Morning Monday peeps, here’s yesterday’s Sunday Times column, hope you enjoy.
A MILLION MILES FROM NORMAL – By Paige Nick
SEX IS IN THE AIR.
Sex is pervasive. And not always in a good way. There’s barely anything left in the world that hasn’t been sexualized. From Smurf porn (do yourself a favour, don’t Google it), to Avatar sex and Miley Cyrus, and now the latest victim is Air Guitar.
Good old Air Guitar has been around since the beginning of time, thanks to nerds and embarrassing dads everywhere. Cave men probably started doing it with old dinosaur bones. There are even several competitions on the competitive Air Guitar circuit. Contestants are judged on technical merit, mime-manship, stage presence, and something called ‘airness’. Which judges how much the performance was an object of art by itself, and not just some dorky dude pretending to play an imaginary guitar to a Bruce Springsteen track.
Now the smut-mongers are passing through, and they’re taking air guitar with them. Is nothing sacred? Introducing Air Sex. It’s like air guitar, only with less guitar and more sex. I don’t want to sound like a grumpy old writer, and I’m all for crazy, but come on, surely this is a thrust too far?
Like most of crazy, Air Sex was invented in Japan in 2006, by a bunch of bored men without girlfriends. Footage slowly filtered through to America a year or two later, where it appeared at a nerd convention in Florida, and a spontaneous Air Sex competition ensued. Now there are Air Sex competitions popping up everywhere, including an Annual World Championships, a couple of documentaries, and this February, Hollywood is releasing a massive blockbusting rom-com called Love and Air Sex. Please I’m begging you, no. We promise not to knock Justin Bieber anymore, or wear Crocs, please just don’t make this a ‘thing’.
Contestants get about two minutes to mime having sex with an imaginary partner, to a track of their choice. The act must include any and all phases of a sexual encounter, from meeting, to seduction, foreplay and then the intercourse itself and of course the happy ending. Look, there’s nothing new here, women have been pretending to come for centuries, we just don’t do it live on a stage in front of an audience.

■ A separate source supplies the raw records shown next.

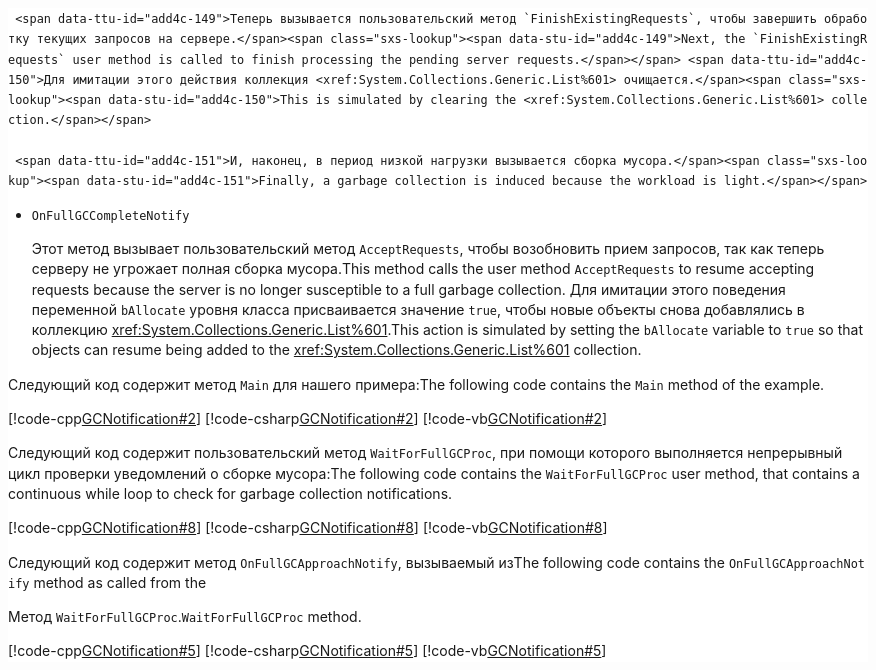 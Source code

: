      <span data-ttu-id="add4c-149">Теперь вызывается пользовательский метод `FinishExistingRequests`, чтобы завершить обработку текущих запросов на сервере.</span><span class="sxs-lookup"><span data-stu-id="add4c-149">Next, the `FinishExistingRequests` user method is called to finish processing the pending server requests.</span></span> <span data-ttu-id="add4c-150">Для имитации этого действия коллекция <xref:System.Collections.Generic.List%601> очищается.</span><span class="sxs-lookup"><span data-stu-id="add4c-150">This is simulated by clearing the <xref:System.Collections.Generic.List%601> collection.</span></span>  
  
     <span data-ttu-id="add4c-151">И, наконец, в период низкой нагрузки вызывается сборка мусора.</span><span class="sxs-lookup"><span data-stu-id="add4c-151">Finally, a garbage collection is induced because the workload is light.</span></span>  
  
-   `OnFullGCCompleteNotify`  
  
     <span data-ttu-id="add4c-152">Этот метод вызывает пользовательский метод `AcceptRequests`, чтобы возобновить прием запросов, так как теперь серверу не угрожает полная сборка мусора.</span><span class="sxs-lookup"><span data-stu-id="add4c-152">This method calls the user method `AcceptRequests` to resume accepting requests because the server is no longer susceptible to a full garbage collection.</span></span> <span data-ttu-id="add4c-153">Для имитации этого поведения переменной `bAllocate` уровня класса присваивается значение `true`, чтобы новые объекты снова добавлялись в коллекцию <xref:System.Collections.Generic.List%601>.</span><span class="sxs-lookup"><span data-stu-id="add4c-153">This action is simulated by setting the `bAllocate` variable to `true` so that objects can resume being added to the <xref:System.Collections.Generic.List%601> collection.</span></span>  
  
 <span data-ttu-id="add4c-154">Следующий код содержит метод `Main` для нашего примера:</span><span class="sxs-lookup"><span data-stu-id="add4c-154">The following code contains the `Main` method of the example.</span></span>  
  
 [!code-cpp[GCNotification#2](../../../samples/snippets/cpp/VS_Snippets_CLR/GCNotification/cpp/program.cpp#2)]
 [!code-csharp[GCNotification#2](../../../samples/snippets/csharp/VS_Snippets_CLR/GCNotification/cs/Program.cs#2)]
 [!code-vb[GCNotification#2](../../../samples/snippets/visualbasic/VS_Snippets_CLR/GCNotification/vb/program.vb#2)]  
  
 <span data-ttu-id="add4c-155">Следующий код содержит пользовательский метод `WaitForFullGCProc`, при помощи которого выполняется непрерывный цикл проверки уведомлений о сборке мусора:</span><span class="sxs-lookup"><span data-stu-id="add4c-155">The following code contains the `WaitForFullGCProc` user method, that contains a continuous while loop to check for garbage collection notifications.</span></span>  
  
 [!code-cpp[GCNotification#8](../../../samples/snippets/cpp/VS_Snippets_CLR/GCNotification/cpp/program.cpp#8)]
 [!code-csharp[GCNotification#8](../../../samples/snippets/csharp/VS_Snippets_CLR/GCNotification/cs/Program.cs#8)]
 [!code-vb[GCNotification#8](../../../samples/snippets/visualbasic/VS_Snippets_CLR/GCNotification/vb/program.vb#8)]  
  
 <span data-ttu-id="add4c-156">Следующий код содержит метод `OnFullGCApproachNotify`, вызываемый из</span><span class="sxs-lookup"><span data-stu-id="add4c-156">The following code contains the `OnFullGCApproachNotify` method as called from the</span></span>  
  
 <span data-ttu-id="add4c-157">Метод `WaitForFullGCProc`.</span><span class="sxs-lookup"><span data-stu-id="add4c-157">`WaitForFullGCProc` method.</span></span>  
  
 [!code-cpp[GCNotification#5](../../../samples/snippets/cpp/VS_Snippets_CLR/GCNotification/cpp/program.cpp#5)]
 [!code-csharp[GCNotification#5](../../../samples/snippets/csharp/VS_Snippets_CLR/GCNotification/cs/Program.cs#5)]
 [!code-vb[GCNotification#5](../../../samples/snippets/visualbasic/VS_Snippets_CLR/GCNotification/vb/program.vb#5)]  
   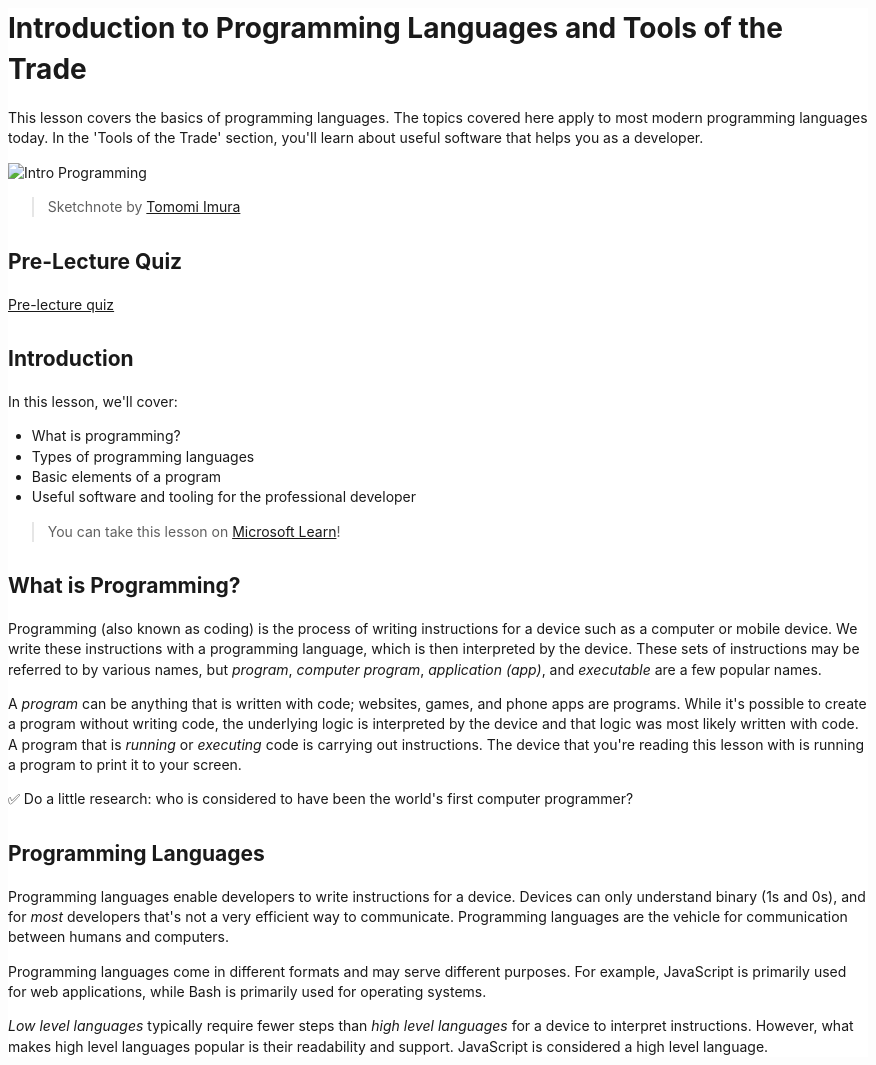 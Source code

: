 # Introduction to Programming Languages and Tools of the Trade

This lesson covers the basics of programming languages. The topics covered here apply to most modern programming languages today. In the 'Tools of the Trade' section, you'll learn about useful software that helps you as a developer.

![Intro Programming](../../sketchnotes/webdev101-programming.png)
> Sketchnote by [Tomomi Imura](https://twitter.com/girlie_mac)

## Pre-Lecture Quiz
[Pre-lecture quiz](https://happy-mud-02d95f10f.azurestaticapps.net/quiz/1)

## Introduction

In this lesson, we'll cover:

- What is programming?
- Types of programming languages
- Basic elements of a program
- Useful software and tooling for the professional developer

> You can take this lesson on [Microsoft Learn](https://docs.microsoft.com/learn/modules/web-development-101/introduction-programming?WT.mc_id=academic-13441-cxa)!

## What is Programming?

Programming (also known as coding) is the process of writing instructions for a device such as a computer or mobile device. We write these instructions with a programming language, which is then interpreted by the device. These sets of instructions may be referred to by various names, but *program*, *computer program*, *application (app)*, and *executable* are a few popular names.

A *program* can be anything that is written with code; websites, games, and phone apps are programs. While it's possible to create a program without writing code, the underlying logic is interpreted by the device and that logic was most likely written with code. A program that is *running* or *executing* code is carrying out instructions. The device that you're reading this lesson with is running a program to print it to your screen.

✅ Do a little research: who is considered to have been the world's first computer programmer?

## Programming Languages

Programming languages enable developers to write instructions for a device. Devices can only understand binary (1s and 0s), and for *most* developers that's not a very efficient way to communicate. Programming languages are the vehicle for communication between humans and computers.

Programming languages come in different formats and may serve different purposes. For example, JavaScript is primarily used for web applications, while Bash is primarily used for operating systems.

*Low level languages* typically require fewer steps than *high level languages* for a device to interpret instructions. However, what makes high level languages popular is their readability and support. JavaScript is considered a high level language.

The only other rules are that orgasms can’t be real, and the air sexist must shag at least one invisible person or object in their act. Oh and props are allowed. In one video on YouTube, a woman used a bowl of icing in her act. It’s not as sweet as it sounds. In another video there were ping-pong balls. Also nudity isn’t allowed, thank god. The kind of person who wants to simulate sex with an imaginary friend on a stage in front of thousands, is not the kind of person you want to see naked, trust me. Although sadly for the world, the no nudity rule doesn’t stop hairy men with paunches rocking up in American flag g-strings or a pair of chaps and a sweatband. Which you would think would have prevented this loosely termed ‘sport’ from growing in popularity worldwide, but competitions are now held in over 30 cities in the USA and as we speak it’s making its way to the UK in all it’s awkward g-stringed glory.

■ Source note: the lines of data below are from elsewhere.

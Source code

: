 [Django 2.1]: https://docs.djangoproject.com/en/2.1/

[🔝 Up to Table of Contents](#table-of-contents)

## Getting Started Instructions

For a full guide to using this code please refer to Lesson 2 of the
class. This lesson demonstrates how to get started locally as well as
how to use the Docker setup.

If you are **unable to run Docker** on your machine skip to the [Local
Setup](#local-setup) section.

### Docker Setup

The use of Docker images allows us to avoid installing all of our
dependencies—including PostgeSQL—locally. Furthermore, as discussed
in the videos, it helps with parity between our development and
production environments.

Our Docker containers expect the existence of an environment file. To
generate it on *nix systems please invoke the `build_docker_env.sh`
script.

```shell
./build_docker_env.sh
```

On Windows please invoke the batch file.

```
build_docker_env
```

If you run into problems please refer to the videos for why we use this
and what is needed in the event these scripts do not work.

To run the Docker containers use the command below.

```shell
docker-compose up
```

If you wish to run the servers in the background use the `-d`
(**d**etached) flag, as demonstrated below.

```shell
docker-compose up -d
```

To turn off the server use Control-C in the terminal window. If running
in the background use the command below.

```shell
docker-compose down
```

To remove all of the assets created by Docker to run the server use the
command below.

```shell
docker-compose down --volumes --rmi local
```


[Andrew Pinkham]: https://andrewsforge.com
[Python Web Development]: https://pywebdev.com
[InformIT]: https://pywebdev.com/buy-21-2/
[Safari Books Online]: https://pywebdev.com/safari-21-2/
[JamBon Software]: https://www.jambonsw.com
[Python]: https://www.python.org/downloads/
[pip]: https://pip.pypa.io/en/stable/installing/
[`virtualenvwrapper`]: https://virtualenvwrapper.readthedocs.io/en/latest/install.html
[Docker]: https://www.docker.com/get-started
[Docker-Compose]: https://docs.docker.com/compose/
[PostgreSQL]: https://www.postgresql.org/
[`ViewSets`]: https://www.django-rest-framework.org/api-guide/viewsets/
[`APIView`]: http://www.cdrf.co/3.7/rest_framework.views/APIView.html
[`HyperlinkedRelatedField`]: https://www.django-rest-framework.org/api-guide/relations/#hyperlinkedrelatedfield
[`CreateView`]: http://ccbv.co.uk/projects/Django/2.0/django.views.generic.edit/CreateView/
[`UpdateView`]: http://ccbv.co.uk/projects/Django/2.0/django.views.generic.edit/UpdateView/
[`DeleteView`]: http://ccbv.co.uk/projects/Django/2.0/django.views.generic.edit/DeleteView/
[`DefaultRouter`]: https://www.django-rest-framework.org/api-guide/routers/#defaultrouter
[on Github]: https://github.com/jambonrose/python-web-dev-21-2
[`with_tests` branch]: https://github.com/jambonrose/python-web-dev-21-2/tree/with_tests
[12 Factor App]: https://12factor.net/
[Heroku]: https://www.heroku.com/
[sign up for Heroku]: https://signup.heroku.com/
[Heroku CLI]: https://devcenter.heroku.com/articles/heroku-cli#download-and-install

Watching one seven minute video, I was already cringing 23 seconds in, and had to skip forward twice. And you all know I’m not a prude, it was just unbearable to watch. Imagine the worst, most hirsute actor you’ve ever seen, humping fresh air for a hundred and twenty seconds. I’m going to save you the agony and not even tell you what he was doing with his tongue. And it’s not just men here, women make up one third of the performers, so you get to watch imaginary blowjobs, which aren’t pretty. There’s a reason we do them in the dark, people.
Part of the problem is that anyone who’s spending a lot of time doing this isn’t getting too much sex in real life, so a lot of what they act out isn’t particularly accurate, just a lot of overacted gyrating, gesturing and air humping. I mean if we’re really going to imitate sex properly, surely there should be a lot more fumbling for the condom, leaning on the woman’s hair till she yelps and rolling over into the wet spot.
Nobody, except maybe really bad people, should have to watch a hairy, tattooed, overweight, undereducated American guy in a g-string, simulating sex on a stage. Maybe we can build this into our penal system as some form of punishment. If you rob a bank you’re forced to watch the World Championships live.
I don’t believe in censorship, but in this case perhaps it has some merit. And while we’re about it, let’s ban mime altogether. The Man In The Imaginary Box was funny once, back in France in 1935, when Marcel Marceau did it. Now if you’ll excuse me, I’m off to play air guitar to an old Bon Jovi song, somehow in light of this new iteration, just plain old air guitar doesn’t seem so bad anymore.